Augustine ɔːɡəstiːn (Saint Augustine, Saint Austin, Augustine of Hippo)
354 – 430 CE

(14 quotes)

Philosophical Christian theologian, Neoplatonist, prolific writer of over 100 books, and strong influence on the evolution of Western philosophy; Augustine fought against slavery and pre-emptive war, supported women’s rights, and encouraged the acceptance of Jews. Although responsible for defining and promoting the concept of original sin, railing against magic, and fighting against paganism; his vision of the “heavenly city” positively influenced Marxism, the Enlightenment, and the environmental movement. Although used as a foundation for dogmatic belief systems, he appreciated doubt and described the search for truth and understanding as a “restless journey.” Channeling the mysticism of Plotinus and influenced by Virgil, Cicero, Stoicism, and Platonism; he became a focus for later philosophers like Schopenhauer, Kierkegaard, Bertrand Russell, Nietzsche, and Heidegger.

Augustus (Caesar)
63 BCE – 14 CE


Founder, first Emperor, and architect of the greatest empire of ancient history, the Pax Romana golden age, the longest period of prosperity in history, a regime that lasted almost 1500 years; Augustus became heir to Julius Caesar when 18 and leader of the western world at 31. Living simply like a philosopher instead of a king, he began with his world in corrupted chaos and established a balanced blend of order and freedom. He made good laws, helped both rich and poor, personally oversaw extensive infrastructure, 250,000 miles of roads, created police, fire-fighting, and courier services. He ruled Rome for 40 years and yet died believing he was a complete failure.

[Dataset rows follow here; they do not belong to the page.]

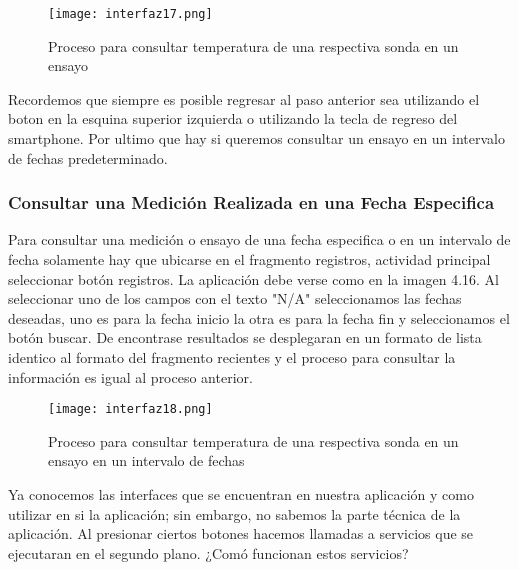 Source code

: \begin{figure}[H]
	\centering
	\texttt{[image: interfaz17.png]}
	\caption{Proceso para consultar temperatura de una respectiva sonda en un ensayo}
\end{figure}

\par \noindent
Recordemos que siempre es posible regresar al paso anterior sea utilizando el boton en la esquina superior izquierda o utilizando la tecla de regreso del smartphone. Por ultimo que hay si queremos consultar un ensayo en un intervalo de fechas predeterminado. 

\clearpage

\subsubsection{Consultar una Medición Realizada en una Fecha Especifica}

\par 
Para consultar una medición o ensayo de una fecha especifica o en un intervalo de fecha solamente hay que ubicarse en el fragmento registros, actividad principal seleccionar botón registros. La aplicación debe verse como en la imagen 4.16. Al seleccionar uno de los campos con el texto "N/A" seleccionamos las fechas deseadas, uno es para la fecha inicio la otra es para la fecha fin y seleccionamos el botón buscar. De encontrase resultados se desplegaran en un formato de lista identico al formato del fragmento recientes y el proceso para consultar la información es igual al proceso anterior.

\begin{figure}[H]
	\centering
	\texttt{[image: interfaz18.png]}
	\caption{Proceso para consultar temperatura de una respectiva sonda en un ensayo en un intervalo de fechas}
\end{figure}

\par \noindent
Ya conocemos las interfaces que se encuentran en nuestra aplicación y como utilizar en si la aplicación; sin embargo, no sabemos la parte técnica de la aplicación. Al presionar ciertos botones hacemos llamadas a servicios que se ejecutaran en el segundo plano. ¿Comó funcionan estos servicios?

Cato (the Younger, Marcus Porcius Cato Uticensis)
95 – 46 BCE


Incorruptible politician, insightful Stoic philosopher, long-time stubborn rival and opponent to Julius Caesar’s despotism; Cato was one of the most active defenders of the Roman Republic and his suicide was considered by later Romans a great psychological and cultural victory over Caesar's tyranny. Hero in Virgil’s Aeneid, mentioned in the first paragraph of Moby Dick, immortalized through the ages in plays, novels, poetry, opera, and television; Dante described him in Purgatorio as a “saved soul” who was “worthy of so much reverence that never a son owed his father more.” Immune to bribes and corruption, he became a symbol for individual liberty over governmental tyranny; democracy over monarchy, reason over belief and superstition; Cato greatly influenced George Washington and the founding of the US government.

Cicero
106 – 43 BCE

(28 quotes)

One of Rome's greatest orators and writers with an immense influence on European languages greater than any other writer in history, Cicero introduced Greek philosophy and as a ground-breaking translator invented new Latin terms for philosophical concepts. His rediscovery sparked both the 14th Renaissance and the 18th century Enlightenment. Refusing an invitation for highest office from Julius Caesar, he championed democracy, fought against dictatorship and for these reasons was killed by Mark Antony. He inspired both the American and French Revolutions as well as everything from Jefferson’s writing of the Declaration of Independence to Copernicus placing the sun rather than the earth at the center of our solar system.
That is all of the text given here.